(EXERCISE DIRECTIONS)
Repeat the entries that appear below, exactly as they are given.

------------

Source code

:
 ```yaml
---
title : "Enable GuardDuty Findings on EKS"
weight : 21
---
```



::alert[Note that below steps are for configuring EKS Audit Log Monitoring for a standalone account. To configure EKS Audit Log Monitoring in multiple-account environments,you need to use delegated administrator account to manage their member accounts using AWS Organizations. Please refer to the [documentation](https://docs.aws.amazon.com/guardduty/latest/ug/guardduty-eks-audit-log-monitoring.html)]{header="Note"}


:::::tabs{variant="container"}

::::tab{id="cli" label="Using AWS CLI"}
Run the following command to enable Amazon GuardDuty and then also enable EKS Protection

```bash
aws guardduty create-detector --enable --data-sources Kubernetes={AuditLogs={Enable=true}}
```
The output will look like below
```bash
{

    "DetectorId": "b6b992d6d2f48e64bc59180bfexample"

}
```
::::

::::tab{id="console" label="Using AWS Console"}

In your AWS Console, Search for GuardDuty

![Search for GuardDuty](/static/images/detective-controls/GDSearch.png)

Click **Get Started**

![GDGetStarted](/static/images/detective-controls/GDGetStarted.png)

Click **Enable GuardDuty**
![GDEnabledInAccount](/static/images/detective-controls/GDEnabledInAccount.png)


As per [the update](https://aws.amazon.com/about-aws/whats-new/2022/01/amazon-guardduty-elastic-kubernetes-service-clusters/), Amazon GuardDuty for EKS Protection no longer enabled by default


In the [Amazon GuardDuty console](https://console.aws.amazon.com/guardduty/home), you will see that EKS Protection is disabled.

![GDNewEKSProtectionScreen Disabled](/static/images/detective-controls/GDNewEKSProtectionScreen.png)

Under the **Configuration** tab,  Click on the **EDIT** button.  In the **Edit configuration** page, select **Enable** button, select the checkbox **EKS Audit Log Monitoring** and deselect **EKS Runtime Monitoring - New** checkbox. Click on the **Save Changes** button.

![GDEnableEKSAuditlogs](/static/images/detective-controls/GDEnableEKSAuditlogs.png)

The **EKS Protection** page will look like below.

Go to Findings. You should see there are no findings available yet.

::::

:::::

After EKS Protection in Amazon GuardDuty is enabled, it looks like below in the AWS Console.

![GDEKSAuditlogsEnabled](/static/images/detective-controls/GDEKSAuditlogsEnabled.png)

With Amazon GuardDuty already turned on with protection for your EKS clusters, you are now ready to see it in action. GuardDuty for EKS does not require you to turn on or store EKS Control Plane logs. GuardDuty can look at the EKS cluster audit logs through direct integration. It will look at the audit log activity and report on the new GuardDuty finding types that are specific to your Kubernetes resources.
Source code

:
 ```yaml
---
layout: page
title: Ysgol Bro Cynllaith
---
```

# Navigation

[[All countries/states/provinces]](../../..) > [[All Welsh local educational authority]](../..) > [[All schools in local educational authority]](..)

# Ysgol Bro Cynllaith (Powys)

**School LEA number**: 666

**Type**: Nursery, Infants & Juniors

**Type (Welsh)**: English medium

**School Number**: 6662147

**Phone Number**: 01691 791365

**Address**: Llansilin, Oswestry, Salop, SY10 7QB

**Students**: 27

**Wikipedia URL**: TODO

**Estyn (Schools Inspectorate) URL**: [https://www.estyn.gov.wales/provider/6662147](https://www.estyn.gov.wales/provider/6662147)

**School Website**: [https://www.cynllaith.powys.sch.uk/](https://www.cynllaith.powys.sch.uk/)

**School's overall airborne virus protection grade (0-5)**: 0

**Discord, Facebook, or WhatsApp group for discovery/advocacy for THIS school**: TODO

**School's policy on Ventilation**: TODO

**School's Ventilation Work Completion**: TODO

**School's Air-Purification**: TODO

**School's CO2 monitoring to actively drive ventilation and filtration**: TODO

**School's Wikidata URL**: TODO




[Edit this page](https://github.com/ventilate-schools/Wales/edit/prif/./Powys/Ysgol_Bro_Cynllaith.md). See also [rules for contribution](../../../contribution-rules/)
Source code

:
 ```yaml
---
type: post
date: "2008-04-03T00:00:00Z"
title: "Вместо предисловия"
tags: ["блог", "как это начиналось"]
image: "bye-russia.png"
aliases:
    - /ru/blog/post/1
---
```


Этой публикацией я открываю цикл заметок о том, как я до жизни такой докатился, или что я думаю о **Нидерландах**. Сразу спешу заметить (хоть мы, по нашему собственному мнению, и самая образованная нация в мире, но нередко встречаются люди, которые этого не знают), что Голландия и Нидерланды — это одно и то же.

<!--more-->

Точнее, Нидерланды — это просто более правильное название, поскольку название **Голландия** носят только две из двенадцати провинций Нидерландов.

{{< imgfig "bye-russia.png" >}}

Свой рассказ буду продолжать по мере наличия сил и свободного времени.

------------

(SOLUTION FOR THIS TASK)
Source code

:
 ```yaml
---
title : "Enable GuardDuty Findings on EKS"
weight : 21
---
```



::alert[Note that below steps are for configuring EKS Audit Log Monitoring for a standalone account. To configure EKS Audit Log Monitoring in multiple-account environments,you need to use delegated administrator account to manage their member accounts using AWS Organizations. Please refer to the [documentation](https://docs.aws.amazon.com/guardduty/latest/ug/guardduty-eks-audit-log-monitoring.html)]{header="Note"}


:::::tabs{variant="container"}

::::tab{id="cli" label="Using AWS CLI"}
Run the following command to enable Amazon GuardDuty and then also enable EKS Protection

```bash
aws guardduty create-detector --enable --data-sources Kubernetes={AuditLogs={Enable=true}}
```
The output will look like below
```bash
{

    "DetectorId": "b6b992d6d2f48e64bc59180bfexample"

}
```
::::

::::tab{id="console" label="Using AWS Console"}

In your AWS Console, Search for GuardDuty

![Search for GuardDuty](/static/images/detective-controls/GDSearch.png)

Click **Get Started**

![GDGetStarted](/static/images/detective-controls/GDGetStarted.png)

Click **Enable GuardDuty**
![GDEnabledInAccount](/static/images/detective-controls/GDEnabledInAccount.png)


As per [the update](https://aws.amazon.com/about-aws/whats-new/2022/01/amazon-guardduty-elastic-kubernetes-service-clusters/), Amazon GuardDuty for EKS Protection no longer enabled by default


In the [Amazon GuardDuty console](https://console.aws.amazon.com/guardduty/home), you will see that EKS Protection is disabled.

![GDNewEKSProtectionScreen Disabled](/static/images/detective-controls/GDNewEKSProtectionScreen.png)

Under the **Configuration** tab,  Click on the **EDIT** button.  In the **Edit configuration** page, select **Enable** button, select the checkbox **EKS Audit Log Monitoring** and deselect **EKS Runtime Monitoring - New** checkbox. Click on the **Save Changes** button.

![GDEnableEKSAuditlogs](/static/images/detective-controls/GDEnableEKSAuditlogs.png)

The **EKS Protection** page will look like below.

Go to Findings. You should see there are no findings available yet.

::::

:::::

After EKS Protection in Amazon GuardDuty is enabled, it looks like below in the AWS Console.

![GDEKSAuditlogsEnabled](/static/images/detective-controls/GDEKSAuditlogsEnabled.png)

With Amazon GuardDuty already turned on with protection for your EKS clusters, you are now ready to see it in action. GuardDuty for EKS does not require you to turn on or store EKS Control Plane logs. GuardDuty can look at the EKS cluster audit logs through direct integration. It will look at the audit log activity and report on the new GuardDuty finding types that are specific to your Kubernetes resources.
Source code

:
 ```yaml
---
layout: page
title: Ysgol Bro Cynllaith
---
```

# Navigation

[[All countries/states/provinces]](../../..) > [[All Welsh local educational authority]](../..) > [[All schools in local educational authority]](..)

# Ysgol Bro Cynllaith (Powys)

**School LEA number**: 666

**Type**: Nursery, Infants & Juniors

**Type (Welsh)**: English medium

**School Number**: 6662147

**Phone Number**: 01691 791365

**Address**: Llansilin, Oswestry, Salop, SY10 7QB

**Students**: 27

**Wikipedia URL**: TODO

**Estyn (Schools Inspectorate) URL**: [https://www.estyn.gov.wales/provider/6662147](https://www.estyn.gov.wales/provider/6662147)

**School Website**: [https://www.cynllaith.powys.sch.uk/](https://www.cynllaith.powys.sch.uk/)

**School's overall airborne virus protection grade (0-5)**: 0

**Discord, Facebook, or WhatsApp group for discovery/advocacy for THIS school**: TODO

**School's policy on Ventilation**: TODO

**School's Ventilation Work Completion**: TODO

**School's Air-Purification**: TODO

**School's CO2 monitoring to actively drive ventilation and filtration**: TODO

**School's Wikidata URL**: TODO




[Edit this page](https://github.com/ventilate-schools/Wales/edit/prif/./Powys/Ysgol_Bro_Cynllaith.md). See also [rules for contribution](../../../contribution-rules/)
Source code

:
 ```yaml
---
type: post
date: "2008-04-03T00:00:00Z"
title: "Вместо предисловия"
tags: ["блог", "как это начиналось"]
image: "bye-russia.png"
aliases:
    - /ru/blog/post/1
---
```


Этой публикацией я открываю цикл заметок о том, как я до жизни такой докатился, или что я думаю о **Нидерландах**. Сразу спешу заметить (хоть мы, по нашему собственному мнению, и самая образованная нация в мире, но нередко встречаются люди, которые этого не знают), что Голландия и Нидерланды — это одно и то же.

<!--more-->

Точнее, Нидерланды — это просто более правильное название, поскольку название **Голландия** носят только две из двенадцати провинций Нидерландов.

{{< imgfig "bye-russia.png" >}}

Свой рассказ буду продолжать по мере наличия сил и свободного времени.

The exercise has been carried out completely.